Technology: Microsoft Azure
Intro into Microsoft Azure
In the current digital age, many companies offer their services online, leading to an increase in the amount of data available. This data can be useful for gaining insights into various business processes. To analyse this data, the use of data analytics solutions has grown significantly in recent years. Finaps utilises several of these solutions, including Azure, created by Microsoft as their public cloud platform. In this article, we will discuss all the data-related possibilities of this platform.
What is Microsoft Azure?
Azure offers a wide range of services, including hosting, networking, security, and data-related products. These products include Platform as a Service (PaaS), Infrastructure as a Service (IaaS), and managed database service capabilities (https://learn.microsoft.com/en-us/azure/cloud-adoption-framework/get-started/what-is-azure). The cloud service operates on a pay-as-you-go model, in which users only pay for the hours and services they actively use. Some services offer an easy-to-use user interface for business developers, while others provide a collaboration platform that supports open-source languages. Azure’s services are diverse, and some are discussed in more detail below. For a comprehensive description of these products, refer to the Microsoft documentation.
What can Azure do?
In the entire collection of services, lots of data-related products are available. Together they can make up all the steps of the data analytics lifecycle. From data warehousing and ETL (Extract, Transform and Load) to advanced machine learning.

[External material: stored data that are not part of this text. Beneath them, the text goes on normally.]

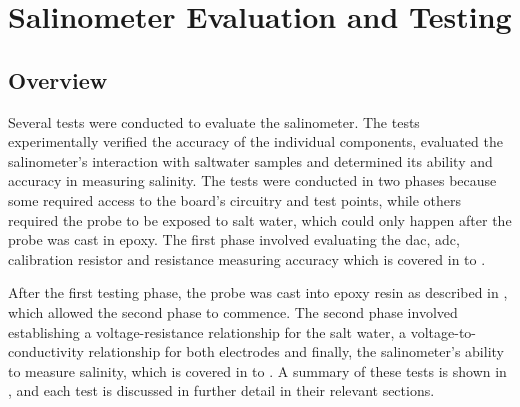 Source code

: 
\chapter{Salinometer Evaluation and Testing}\label{ch:testing}

\section{Overview}

Several tests were conducted to evaluate the salinometer.
The tests experimentally verified the accuracy of the individual components, evaluated the salinometer's interaction with saltwater samples and determined its ability and accuracy in measuring salinity.
The tests were conducted in two phases because some required access to the board's circuitry and test points, while others required the probe to be exposed to salt water, which could only happen after the probe was cast in epoxy.
The first phase involved evaluating the \gls{dac}, \gls{adc}, calibration resistor and resistance measuring accuracy which is covered in  to .

After the first testing phase, the probe was cast into epoxy resin as described in , which allowed the second phase to commence.
The second phase involved establishing a voltage-resistance relationship for the salt water, a voltage-to-conductivity relationship for both electrodes and finally, the salinometer's ability to measure salinity, which is covered in  to .
A summary of these tests is shown in , and each test is discussed in further detail in their relevant sections.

An important first step for a company is to find a data storage solution. Azure offers several products that allow users to store both structured and unstructured data, such as Azure SQL database, Azure Cosmos DB, and Health Data Services. For a more durable solution, Azure Data Lake Storage can be utilized.
Using other products, a proper ETL flow can be created to ingest data from external sources in the above storage options. An example of such a product is Azure Data Factory. This service allows regular data extractions from several external databases. Then, basic data transformations can be performed, and the resulting data can be loaded into one of your preferred data storage solutions. Another product that can be used is Azure Synapse Analytics. However, here other functionalities, besides ETL, can be used as well.

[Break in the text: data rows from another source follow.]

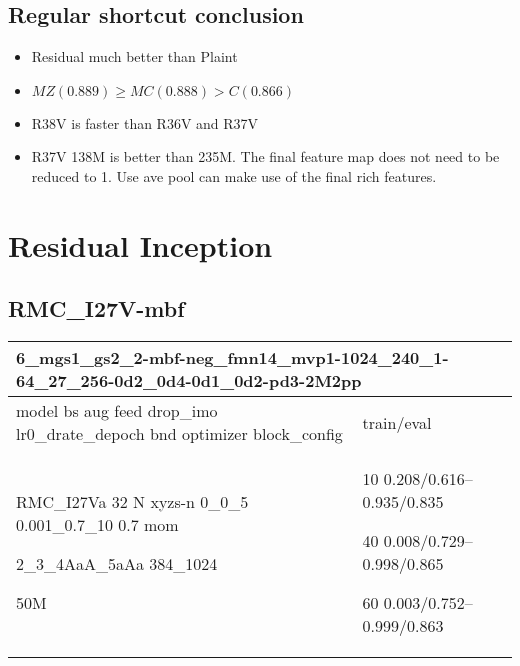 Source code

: \documentclass[,table,dvipsnames]{article}
\begin{document}
\subsection{Regular shortcut conclusion}
\begin{itemize}
	\item Residual much better than Plaint
	\item $MZ(0.889) \geq MC(0.888) > C(0.866)$
	\item R38V is faster than R36V and R37V
	\item R37V 138M is better than 235M. The final feature map does not need to be reduced to 1. Use ave pool can make use of the final rich features.
\end{itemize}	

\section{Residual Inception}
\subsection{RMC\_I27V-mbf}
\noindent\begin{tabular}{|p{10cm}|p{5cm}| }	
	\hline
	\multicolumn{2}{|p{15cm}|}{ 6\_mgs1\_gs2\_2-mbf-neg\_fmn14\_mvp1-1024\_240\_1-64\_27\_256-0d2\_0d4-0d1\_0d2-pd3-2M2pp }\\
	\hline
	model bs aug feed drop\_imo lr0\_drate\_depoch bnd optimizer block\_config & train/eval \\
	
	\rowcolor{red!20}
	RMC\_I27Va 32 N xyzs-n 0\_0\_5 0.001\_0.7\_10 0.7 mom\par 2\_3\_4AaA\_5aAa 384\_1024\par 50M& 
	10 0.208/0.616--0.935/0.835\par 40 0.008/0.729--0.998/0.865\par 60 0.003/0.752--0.999/0.863\\
	
	
	\hline 
\end{tabular}
\end{document}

Once your data is stored securely, it can be analysed to discover insights and patterns. Azure offers several products that allow developers to use low-code or multiple programming languages for this purpose, such as Azure Databricks, Azure HDInsights, Azure Synapse Analytics, Azure Analysis Services, and Azure Data Explorer. Databricks provides a collaborative environment for Apache Spark development, while HDInsights enables the use of cloud clusters such as Hadoop, Spark, R Server, HBase, and Storm. These tools offer various options for data analysis.

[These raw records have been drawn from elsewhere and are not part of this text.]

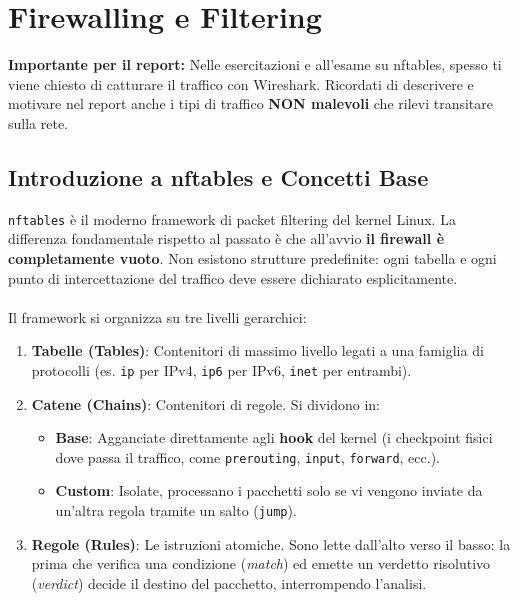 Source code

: \documentclass[12pt,a4paper]{report}
\begin{document}
	\chapter{Firewalling e Filtering}
	
	\begin{nota}
		\textbf{Importante per il report:} Nelle esercitazioni e all'esame su nftables, spesso ti viene chiesto di catturare il traffico con Wireshark. Ricordati di descrivere e motivare nel report anche i tipi di traffico \textbf{NON malevoli} che rilevi transitare sulla rete.
	\end{nota}
	
	\section{Introduzione a nftables e Concetti Base}
	
	\texttt{nftables} è il moderno framework di packet filtering del kernel Linux. La differenza fondamentale rispetto al passato è che all'avvio \textbf{il firewall è completamente vuoto}. Non esistono strutture predefinite: ogni tabella e ogni punto di intercettazione del traffico deve essere dichiarato esplicitamente.\\\\
	Il framework si organizza su tre livelli gerarchici:
	\begin{enumerate}
		\item \textbf{Tabelle (Tables)}: Contenitori di massimo livello legati a una famiglia di protocolli (es. \texttt{ip} per IPv4, \texttt{ip6} per IPv6, \texttt{inet} per entrambi).
		\item \textbf{Catene (Chains)}: Contenitori di regole. Si dividono in:
		\begin{itemize}
			\item \textbf{Base}: Agganciate direttamente agli \textbf{hook} del kernel (i checkpoint fisici dove passa il traffico, come \texttt{prerouting}, \texttt{input}, \texttt{forward}, ecc.).
			\item \textbf{Custom}: Isolate, processano i pacchetti solo se vi vengono inviate da un'altra regola tramite un salto (\texttt{jump}).
		\end{itemize}
		\item \textbf{Regole (Rules)}: Le istruzioni atomiche. Sono lette dall'alto verso il basso: la prima che verifica una condizione (\textit{match}) ed emette un verdetto risolutivo (\textit{verdict}) decide il destino del pacchetto, interrompendo l'analisi.
	\end{enumerate}
	
\end{document}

Incorporating Machine Learning and other advanced services into your data analytics lifecycle can be beneficial. Azure offers several products that allow users to do this, including Azure Machine Learning and more specialized products such as Azure Bot Service, Microsoft Genomics, Azure Video Indexer, and Azure Form Recognizer. These tools focus on advanced topics like text and video analysis, and chatbots. Azure Cognitive Services is a product that enables users without extensive AI or ML knowledge to utilize these techniques.